▶ _Exercise prompt_: Copy out each line of the data holding "Handling".

+++ Provided data +++

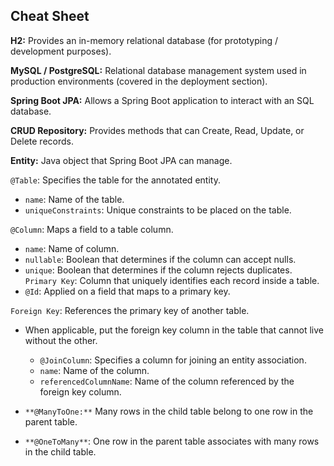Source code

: ## Cheat Sheet
**H2:** Provides an in-memory relational database (for prototyping / development purposes).

**MySQL / PostgreSQL:** Relational database management system used in production environments (covered in the deployment section).

**Spring Boot JPA:** Allows a Spring Boot application to interact with an SQL database.

**CRUD Repository:** Provides methods that can Create, Read, Update, or Delete records.

**Entity:** Java object that Spring Boot JPA can manage.

`@Table`: Specifies the table for the annotated entity.
- `name`: Name of the table.
- `uniqueConstraints`: Unique constraints to be placed on the table.

`@Column`: Maps a field to a table column.
- `name`: Name of column.
- `nullable`: Boolean that determines if the column can accept nulls.
- `unique`: Boolean that determines if the column rejects duplicates.
`Primary Key`: Column that uniquely identifies each record inside a table.
- `@Id`: Applied on a field that maps to a primary key.

`Foreign Key`: References the primary key of another table.
- When applicable, put the foreign key column in the table that cannot live without the other.
  - `@JoinColumn`: Specifies a column for joining an entity association.
  - `name`: Name of the column.
  - `referencedColumnName`: Name of the column referenced by the foreign key column.
- `**@ManyToOne:**` Many rows in the child table belong to one row in the parent table.

- `**@OneToMany**`: One row in the parent table associates with many rows in the child table.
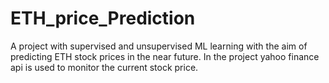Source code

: # ETH_price_Prediction
A project with supervised and unsupervised ML learning with the aim of predicting ETH stock prices in the near future. In the project yahoo finance api is used to monitor the current stock price.
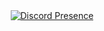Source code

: <div align="center">
  <a href="https://discord.com/users/730038496718356610">
    <img src="https://lanyard.cnrad.dev/api/730038496718356610?showDisplayName=false&theme=dark&idleMessage=im%20sleeping%20*sniff%20sniff&hideDecoration=false&animatedDecoration=false&hideBadges=true&hideDiscrim=false" alt="Discord Presence">
  </a>
</div>
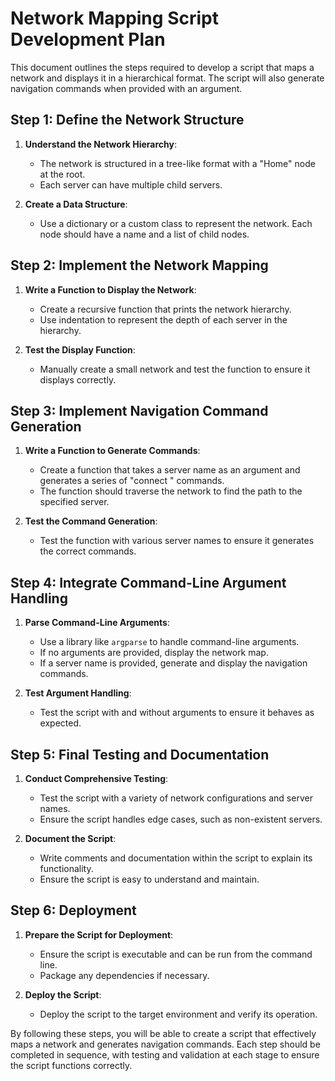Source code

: # Network Mapping Script Development Plan

This document outlines the steps required to develop a script that maps a network and displays it in a hierarchical format. The script will also generate navigation commands when provided with an argument.

## Step 1: Define the Network Structure

1. **Understand the Network Hierarchy**: 
   - The network is structured in a tree-like format with a "Home" node at the root.
   - Each server can have multiple child servers.

2. **Create a Data Structure**:
   - Use a dictionary or a custom class to represent the network. Each node should have a name and a list of child nodes.

## Step 2: Implement the Network Mapping

1. **Write a Function to Display the Network**:
   - Create a recursive function that prints the network hierarchy.
   - Use indentation to represent the depth of each server in the hierarchy.

2. **Test the Display Function**:
   - Manually create a small network and test the function to ensure it displays correctly.

## Step 3: Implement Navigation Command Generation

1. **Write a Function to Generate Commands**:
   - Create a function that takes a server name as an argument and generates a series of "connect <server>" commands.
   - The function should traverse the network to find the path to the specified server.

2. **Test the Command Generation**:
   - Test the function with various server names to ensure it generates the correct commands.

## Step 4: Integrate Command-Line Argument Handling

1. **Parse Command-Line Arguments**:
   - Use a library like `argparse` to handle command-line arguments.
   - If no arguments are provided, display the network map.
   - If a server name is provided, generate and display the navigation commands.

2. **Test Argument Handling**:
   - Test the script with and without arguments to ensure it behaves as expected.

## Step 5: Final Testing and Documentation

1. **Conduct Comprehensive Testing**:
   - Test the script with a variety of network configurations and server names.
   - Ensure the script handles edge cases, such as non-existent servers.

2. **Document the Script**:
   - Write comments and documentation within the script to explain its functionality.
   - Ensure the script is easy to understand and maintain.

## Step 6: Deployment

1. **Prepare the Script for Deployment**:
   - Ensure the script is executable and can be run from the command line.
   - Package any dependencies if necessary.

2. **Deploy the Script**:
   - Deploy the script to the target environment and verify its operation.

By following these steps, you will be able to create a script that effectively maps a network and generates navigation commands. Each step should be completed in sequence, with testing and validation at each stage to ensure the script functions correctly. 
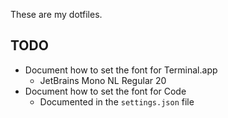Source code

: These are my dotfiles.


## TODO 

* Document how to set the font for Terminal.app
  * JetBrains Mono NL Regular 20
* Document how to set the font for Code
  * Documented in the `settings.json` file
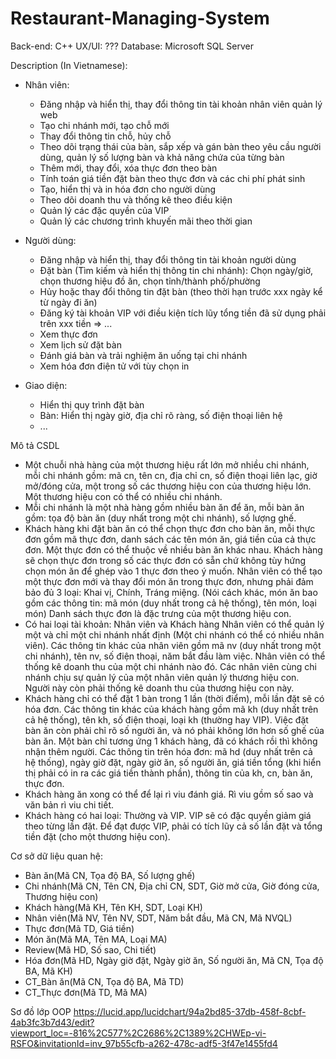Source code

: # Restaurant-Managing-System
Back-end: C++
UX/UI: ???
Database: Microsoft SQL Server

Description (In Vietnamese):

- Nhân viên:
  + Đăng nhập và hiển thị, thay đổi thông tin tài khoản nhân viên quản lý web
  + Tạo chi nhánh mới, tạo chỗ mới
  + Thay đổi thông tin chỗ, hủy chỗ
  + Theo dõi trạng thái của bàn, sắp xếp và gán bàn theo yêu cầu người dùng, quản lý số lượng bàn và khả năng chứa của từng bàn
  + Thêm mới, thay đổi, xóa thực đơn theo bàn
  + Tính toán giá tiền đặt bàn theo thực đơn và các chi phí phát sinh
  + Tạo, hiển thị và in hóa đơn cho người dùng
  + Theo dõi doanh thu và thống kê theo điều kiện
  + Quản lý các đặc quyền của VIP
  + Quản lý các chương trình khuyến mãi theo thời gian
- Người dùng:
  + Đăng nhập và hiển thị, thay đổi thông tin tài khoản người dùng
  + Đặt bàn (Tìm kiếm và hiển thị thông tin chi nhánh): Chọn ngày/giờ, chọn thương hiệu đồ ăn, chọn tỉnh/thành phố/phường
  + Hủy hoặc thay đổi thông tin đặt bàn (theo thời hạn trước xxx ngày kể từ ngày đi ăn)
  + Đăng ký tài khoản VIP với điều kiện tích lũy tổng tiền đã sử dụng phải trên xxx tiền => ...
  + Xem thực đơn
  + Xem lịch sử đặt bàn
  + Đánh giá bàn và trải nghiệm ăn uống tại chi nhánh
  + Xem hóa đơn điện tử với tùy chọn in

- Giao diện:
  + Hiển thị quy trình đặt bàn
  + Bàn: Hiển thị ngày giờ, địa chỉ rõ ràng, số điện thoại liên hệ
  + ...

Mô tả CSDL
- Một chuỗi nhà hàng của một thương hiệu rất lớn mở nhiều chi nhánh,
mỗi chi nhánh gồm: mã cn, tên cn, địa chỉ cn, số điện thoại liên lạc, giờ mở/đóng cửa, một trong số các thương hiệu con của thương hiệu lớn.
Một thương hiệu con có thể có nhiều chi nhánh.
- Mỗi chi nhánh là một nhà hàng gồm nhiều bàn ăn để ăn,
mỗi bàn ăn gồm: tọa độ bàn ăn (duy nhất trong một chi nhánh), số lượng ghế.
- Khách hàng khi đặt bàn ăn có thể chọn thực đơn cho bàn ăn, 
mỗi thực đơn gồm mã thực đơn, danh sách các tên món ăn, giá tiền của cả thực đơn. Một thực đơn có thể thuộc về nhiều bàn ăn khác nhau. 
Khách hàng sẽ chọn thực đơn trong số các thực đơn có sẵn chứ không tùy hứng chọn món ăn để ghép vào 1 thực đơn theo ý muốn.
Nhân viên có thể tạo một thực đơn mới và thay đổi món ăn trong thực đơn, nhưng phải đảm bảo đủ 3 loại: Khai vị, Chính, Tráng miệng. 
(Nói cách khác, món ăn bao gồm các thông tin: mã món (duy nhất trong cả hệ thống), tên món, loại món)
Danh sách thực đơn là đặc trưng của một thương hiệu con.
- Có hai loại tài khoản: Nhân viên và Khách hàng
Nhân viên có thể quản lý một và chỉ một chi nhánh nhất định (Một chi nhánh có thể có nhiều nhân viên). Các thông tin khác của nhân viên gồm mã nv (duy nhất trong một chi nhánh), tên nv, số điện thoại, năm bắt đầu làm việc.
Nhân viên có thể thống kê doanh thu của một chi nhánh nào đó.
Các nhân viên cùng chi nhánh chịu sự quản lý của một nhân viên quản lý thương hiệu con. Người này còn phải thống kê doanh thu của thương hiệu con này. 
- Khách hàng chỉ có thể đặt 1 bàn trong 1 lần (thời điểm), mỗi lần đặt sẽ có hóa đơn. 
Các thông tin khác của khách hàng gồm mã kh (duy nhất trên cả hệ thống), tên kh, số điện thoại, loại kh (thường hay VIP).
Việc đặt bàn ăn còn phải chỉ rõ số người ăn, và nó phải không lớn hơn số ghế của bàn ăn.
Một bàn chỉ tương ứng 1 khách hàng, đã có khách rồi thì không nhận thêm người.
Các thông tin trên hóa đơn: mã hd (duy nhất trên cả hệ thống), ngày giờ đặt, ngày giờ ăn, số người ăn, giá tiền tổng (khi hiển thị phải có in ra các giá tiền thành phần), thông tin của kh, cn, bàn ăn, thực đơn.
- Khách hàng ăn xong có thể để lại rì viu đánh giá. Rì viu gồm số sao và văn bản rì viu chi tiết.
- Khách hàng có hai loại: Thường và VIP. VIP sẽ có đặc quyền giảm giá theo từng lần đặt. Để đạt được VIP, phải có tích lũy cả số lần đặt và tổng tiền đặt (cho một thương hiệu con).



Cơ sở dữ liệu quan hệ:
- Bàn ăn(Mã CN, Tọa độ BA, Số lượng ghế)
- Chi nhánh(Mã CN, Tên CN, Địa chỉ CN, SDT, Giờ mở cửa, Giờ đóng cửa, Thương hiệu con)
- Khách hàng(Mã KH, Tên KH, SDT, Loại KH)
- Nhân viên(Mã NV, Tên NV, SDT, Năm bắt đầu, Mã CN, Mã NVQL)
- Thực đơn(Mã TD, Giá tiền)
- Món ăn(Mã MA, Tên MA, Loại MA)
- Review(Mã HD, Số sao, Chi tiết)
- Hóa đơn(Mã HD, Ngày giờ đặt, Ngày giờ ăn, Số người ăn, Mã CN, Tọa độ BA, Mã KH)
- CT_Bàn ăn(Mã CN, Tọa độ BA, Mã TD)
- CT_Thực đơn(Mã TD, Mã MA)


Sơ đồ lớp OOP
https://lucid.app/lucidchart/94a2bd85-37db-458f-8cbf-4ab3fc3b7d43/edit?viewport_loc=-816%2C577%2C2686%2C1389%2CHWEp-vi-RSFO&invitationId=inv_97b55cfb-a262-478c-adf5-3f47e1455fd4
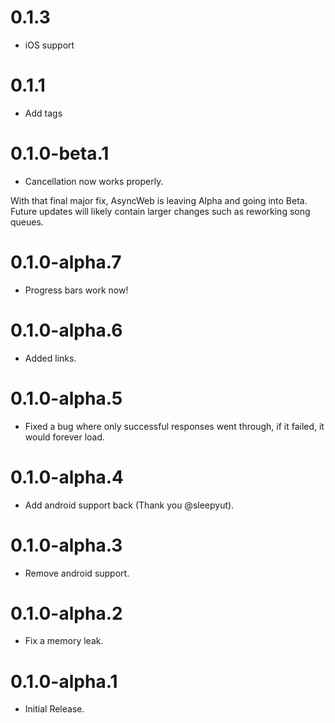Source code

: # 0.1.3
- iOS support

# 0.1.1
- Add tags

# 0.1.0-beta.1
- Cancellation now works properly.

With that final major fix, AsyncWeb is leaving Alpha and going into Beta. Future updates will likely contain larger changes such as reworking song queues. 

# 0.1.0-alpha.7
- Progress bars work now!

# 0.1.0-alpha.6
- Added links.

# 0.1.0-alpha.5
- Fixed a bug where only successful responses went through, if it failed, it would forever load.

# 0.1.0-alpha.4
- Add android support back (Thank you @sleepyut).

# 0.1.0-alpha.3
- Remove android support.

# 0.1.0-alpha.2
- Fix a memory leak.

# 0.1.0-alpha.1
- Initial Release.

+++

▶ _Output for this exercise_:
## Step 4: Integrate Command-Line Argument Handling
2. **Test Argument Handling**:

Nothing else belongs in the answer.